The northern elevation has three windows as well as the main entry door and a minimal roof overhang. The southern wall is a plain chamferboard parapet wall, previously concealed by the adjoining building which has been demolished. The rear or eastern facade has a minimal roof overhang. Timber steps lead from the centrally positioned back door to the rear yard. A rainwater tank is located adjacent to the south east corner of the building.

== Heritage listing ==
Shop, 3 Victoria Street, Forest Hill was listed on the Queensland Heritage Register on 21 October 1992 having satisfied the following criteria.

The place is important in demonstrating the evolution or pattern of Queensland's history.

The former Queensland National Bank, Forest Hill, erected c. 1909, survives as evidence of the early 20th century development of Forest Hill as a focal point and commercial centre for a prosperous agricultural district.
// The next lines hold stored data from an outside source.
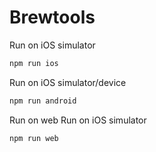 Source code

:# Brewtools

Run on iOS simulator
```bash
npm run ios
```

Run on iOS simulator/device
```bash
npm run android
```

Run on web
Run on iOS simulator
```bash
npm run web
```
In particular, the building illustrates the close relationship between the Queensland National Bank and the commercial activity centred on Forest Hill, prior to the Second World War.

The place is important in demonstrating the principal characteristics of a particular class of cultural places.

A restrained and economical design, the building demonstrates the priority of the street in country town commercial architecture through the elaboration of its front facade and the simplicity of the building behind. A distinctive bank image is created through the use of classical details and the discrete side entrance. The intact interior is an example of the domestic and work environments provided in early 20th century banks in smaller towns.

The place is important because of its aesthetic significance.

A restrained and economical design, the building demonstrates the priority of the street in country town commercial architecture through the elaboration of its front facade and the simplicity of the building behind. A distinctive bank image is created through the use of classical details and the discrete side entrance. The intact interior is an example of the domestic and work environments provided in early 20th century banks in smaller towns.

The place has a special association with the life or work of a particular person, group or organisation of importance in Queensland's history.

It has an important association with the former Queensland National Bank, which contributed substantially to the economic development of Queensland in the late 19th and early 20th centuries.